Ask any Sri Lankan to name the greatest moment in the country's sporting history and the reply will always be the victory in cricket's 1996 World Cup.

Increasingly, however, many Sri Lankans have also begun to see the World Cup triumph as the worst thing that could have happened to the country's cricket administration.

By catapulting Sri Lanka from no-hopers to near top dogs, the victory has over the years poured a mini fortune into the cricket board's coffers.

"The World Cup brought money and money was the killer," Roy Dias, a former test vice captain and coach, said as the latest episode in the cricket board's saga of scandal and strife unfolded.

He said the latest crisis had money written all over it.

It started on March 26, when board President Thilanga Sumathipala sacked his long-suspended CEO Dhammika Ranatunga on charges of "a financial nature", a day after Ranatunga's brother Prassanna said he would not seek re-election as vice president because of corruption at the board.

The Ranatungas, brothers of World Cup-winning captain Arjuna Ranatunga and sons of a cabinet minister, are members of the country's most powerful cricketing family whose long alliance with Sumathipala has gone bitterly cold in recent weeks.

Two days later Sumathipala was also gone as the country's sports minister set up an interim committee and dissolved the cricket board after a court blocked its plans for a March 31 election, saying it had not furnished proper accounts in time.

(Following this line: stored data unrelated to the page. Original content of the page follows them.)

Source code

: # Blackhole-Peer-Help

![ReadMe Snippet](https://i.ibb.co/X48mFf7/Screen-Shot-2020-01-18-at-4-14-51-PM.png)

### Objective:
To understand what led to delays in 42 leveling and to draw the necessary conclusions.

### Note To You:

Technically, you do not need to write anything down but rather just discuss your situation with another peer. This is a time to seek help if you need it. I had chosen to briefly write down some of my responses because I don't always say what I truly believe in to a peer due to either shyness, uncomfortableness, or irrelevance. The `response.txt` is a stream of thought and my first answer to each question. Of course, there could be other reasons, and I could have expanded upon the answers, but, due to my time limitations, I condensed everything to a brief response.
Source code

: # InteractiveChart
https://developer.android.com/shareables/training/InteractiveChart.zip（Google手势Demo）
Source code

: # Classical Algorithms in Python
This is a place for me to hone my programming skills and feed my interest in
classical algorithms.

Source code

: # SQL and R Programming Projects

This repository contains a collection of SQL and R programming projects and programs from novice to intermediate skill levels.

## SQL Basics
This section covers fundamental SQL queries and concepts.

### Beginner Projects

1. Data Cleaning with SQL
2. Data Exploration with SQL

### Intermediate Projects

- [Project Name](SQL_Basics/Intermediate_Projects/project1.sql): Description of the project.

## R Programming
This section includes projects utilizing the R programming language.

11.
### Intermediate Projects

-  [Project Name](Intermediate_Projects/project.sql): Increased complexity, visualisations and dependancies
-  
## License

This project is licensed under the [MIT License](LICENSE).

The week ended with street protests both for and against the move.

NEW STADIUM

Controversies also surfaced over financing for the country's newest stadium in the north central town of Dambulla and Sports Minister Lakshman Kiriella's decision to stop payment on a series of last-minute cheques issued by the sacked administration.

"These questions are inevitable because lots of things at the cricket board including some of the television rights deals have been done in a very hush-hush manner," said Saadi Thawfeeq, a cricket columnist at the state-owned Daily News.

No one has been able to say how much money the board really has.

"It's impossible to give even a ball-park figure," said board spokesman Chandrishan Perera, adding the board would earn $20 million to $30 million from a television deal over the next three years on top of match fees, sponsorships and ticket sales.

That would easily make it, even by the most conservative estimates, the country's richest sports body, but with finances so complicated the interim committee is already baulking at trying to sort them out.

"I am suggesting that the sports minister appoint an independent audit committee to go into all financial matters that preceded us," said Michael Tissera, a former Sri Lanka captain who was appointed to the four-member committee.

ACRIMONIOUS ELECTIONS

But Thawfeeq said the board's money problems were too deep rooted for an "audited solution".

"Money has corrupted the whole election process," he said.

Local cricket clubs, which vote on the new administration each year, are starved of development funds if they back the wrong horse, giving rise to increasingly acrimonious elections, Thawfeeq said.

The lowest point came when gun-toting intruders disrupted a March 1999 board election pitting Sumathipala against Clifford Ratwatte, a relative of President Chandrika Kumaratunga, who said he was running to clean up cricket.

Sumathipala won comfortably, but soon found himself swamped in litigation challenging the legitimacy of his administration.

An interim committee ran cricket for several months but ended up getting the sack as another money scandal was breaking.

The cricket board has since stumbled from one crisis to another, mostly as a result of interminable power struggles.

Tissera said he was not optimistic about the new committee's chances of improving on its legacy.

"There is something radically wrong with the board. It's very difficult to see where we are going with all this," he said.